It seems as if photographers, if they are not cut down at an early age, live a long time. The Swiss photographer Jean Mohr, who died last Saturday at the age of 93 after tramping across battlefield after battlefield, is a good example.

His secret was no secret. "I am not a war photographer because being a war photographer means being there, taking risks," he once said. He didn't arrive until the shelling had stopped.

Why? Because war wasn't his subject. People were. And whether he was shooting for the Red Cross or the World Health Organization or collaborating on books with John Berger or Edward Said, he focused on the living in front of him, not the destruction left behind.

Like a fly on the wall, he would observe them in their daily round. He was welcomed because he did not intrude. He was discreet.

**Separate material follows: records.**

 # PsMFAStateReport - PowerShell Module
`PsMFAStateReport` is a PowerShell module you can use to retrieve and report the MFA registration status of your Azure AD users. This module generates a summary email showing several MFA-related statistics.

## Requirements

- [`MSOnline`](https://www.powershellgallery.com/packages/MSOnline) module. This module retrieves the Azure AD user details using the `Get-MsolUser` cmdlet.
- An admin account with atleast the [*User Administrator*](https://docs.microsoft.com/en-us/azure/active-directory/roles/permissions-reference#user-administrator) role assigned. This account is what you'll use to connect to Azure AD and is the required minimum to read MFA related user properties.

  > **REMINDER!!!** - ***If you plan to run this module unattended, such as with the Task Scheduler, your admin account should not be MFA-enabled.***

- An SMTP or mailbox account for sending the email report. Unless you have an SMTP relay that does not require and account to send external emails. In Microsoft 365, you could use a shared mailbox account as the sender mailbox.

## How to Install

He was welcomed because he did not intrude.

His friend John Berger explained that "after a few minutes, he is there, he is taking pictures and people -- even people who are being photographed -- do not know."

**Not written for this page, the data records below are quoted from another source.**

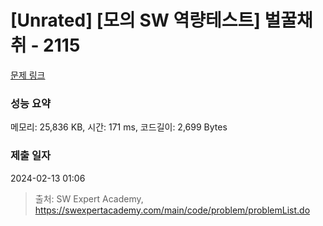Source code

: # [Unrated] [모의 SW 역량테스트] 벌꿀채취 - 2115 

[문제 링크](https://swexpertacademy.com/main/code/problem/problemDetail.do?contestProbId=AV5V4A46AdIDFAWu) 

### 성능 요약

메모리: 25,836 KB, 시간: 171 ms, 코드길이: 2,699 Bytes

### 제출 일자

2024-02-13 01:06



> 출처: SW Expert Academy, https://swexpertacademy.com/main/code/problem/problemList.do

That knack for becoming invisible served him well in his collaboration over 50 years with Said on Palestinian refugees. "He saw us as we would have seen ourselves, at once inside and outside our world," Said said.

He was born Hans Adolf Mohr on Sept. 13, 1925, in Geneva but ashamed of his German roots, used the name Jean. His parents had emigrated from Germany in 1919, dismayed by the political climate.

He earned a degree in economics and social sciences at the University of Geneva in 1948 and began work at an advertising agency. It was only in 1950, traveling with the Red Cross to the Middle East, that he became interested in photography.

After studying painting in Paris, he returned to Geneva in 1952 to freelance as a photojournalist. He received assignments from the International Labor Organization, the United Nations High Commissioner for Refugees, the Red Cross, and UNESCO, among other international organizations.

In 1956 he married Simone Turrettini. The couple had two sons, Michel and Patrick, and several grandchildren.

In 1978, Mohr began his long collaboration with the author John Berger, which led to a series of publications and conferences on the relationship between word and image. In 1984, he received the Prize for Contemporary Photography from the Musée de l'Elysée in Lausanne and in 1988, the city of Geneva Prize for Plastic Arts, a first for a photographer.

Between 1960 and 1974, he produced a number of photo stories for the World Health Organization.

Speaking of his images of children from the Palestinian territories, Cyprus and Africa, he once said, "Little is enough for them to switch into playing a game. I had no problem showing them in difficult situations, because where there is the laughter of children, there is always hope."

In his long life, Mohr never failed to look away from the bombs and toward the laughter of children.